[Start of Attachment]
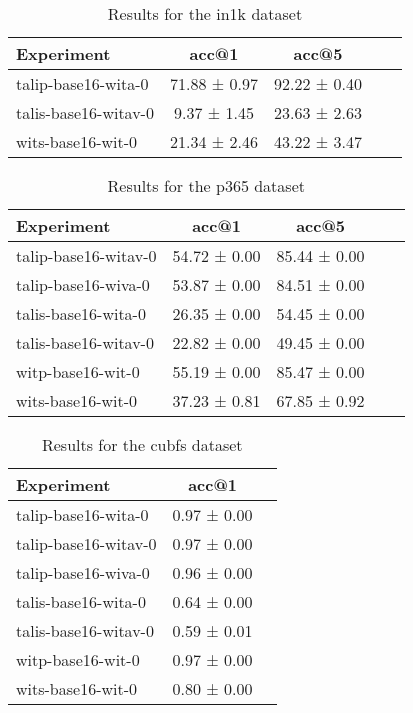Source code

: \begin{table}[htbp]
\caption{Results for the in1k dataset}
\begin{tabular}{|l|c|c|c|c|}\hline
Experiment & acc@1 & acc@5\\
\hline
talip-base16-wita-0 & 71.88 ± 0.97 & 92.22 ± 0.40\\
\hline
talis-base16-witav-0 & 9.37 ± 1.45 & 23.63 ± 2.63\\
\hline
wits-base16-wit-0 & 21.34 ± 2.46 & 43.22 ± 3.47\\
\hline
\end{tabular}
\end{table}

\begin{table}[htbp]
\caption{Results for the p365 dataset}
\begin{tabular}{|l|c|c|c|c|}\hline
Experiment & acc@1 & acc@5\\
\hline
talip-base16-witav-0 & 54.72 ± 0.00 & 85.44 ± 0.00\\
\hline
talip-base16-wiva-0 & 53.87 ± 0.00 & 84.51 ± 0.00\\
\hline
talis-base16-wita-0 & 26.35 ± 0.00 & 54.45 ± 0.00\\
\hline
talis-base16-witav-0 & 22.82 ± 0.00 & 49.45 ± 0.00\\
\hline
witp-base16-wit-0 & 55.19 ± 0.00 & 85.47 ± 0.00\\
\hline
wits-base16-wit-0 & 37.23 ± 0.81 & 67.85 ± 0.92\\
\hline
\end{tabular}
\end{table}

\begin{table}[htbp]
\caption{Results for the cubfs dataset}
\begin{tabular}{|l|c|c|}\hline
Experiment & acc@1\\
\hline
talip-base16-wita-0 & 0.97 ± 0.00\\
\hline
talip-base16-witav-0 & 0.97 ± 0.00\\
\hline
talip-base16-wiva-0 & 0.96 ± 0.00\\
\hline
talis-base16-wita-0 & 0.64 ± 0.00\\
\hline
talis-base16-witav-0 & 0.59 ± 0.01\\
\hline
witp-base16-wit-0 & 0.97 ± 0.00\\
\hline
wits-base16-wit-0 & 0.80 ± 0.00\\
\hline
\end{tabular}
\end{table}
[End of Attachment]
## About this exercise
Find the string "wits" in the entries above. Copy each line where it occurs.

## Finished exercise
wits-base16-wit-0 & 21.34 ± 2.46 & 43.22 ± 3.47\\
wits-base16-wit-0 & 37.23 ± 0.81 & 67.85 ± 0.92\\
wits-base16-wit-0 & 0.80 ± 0.00\\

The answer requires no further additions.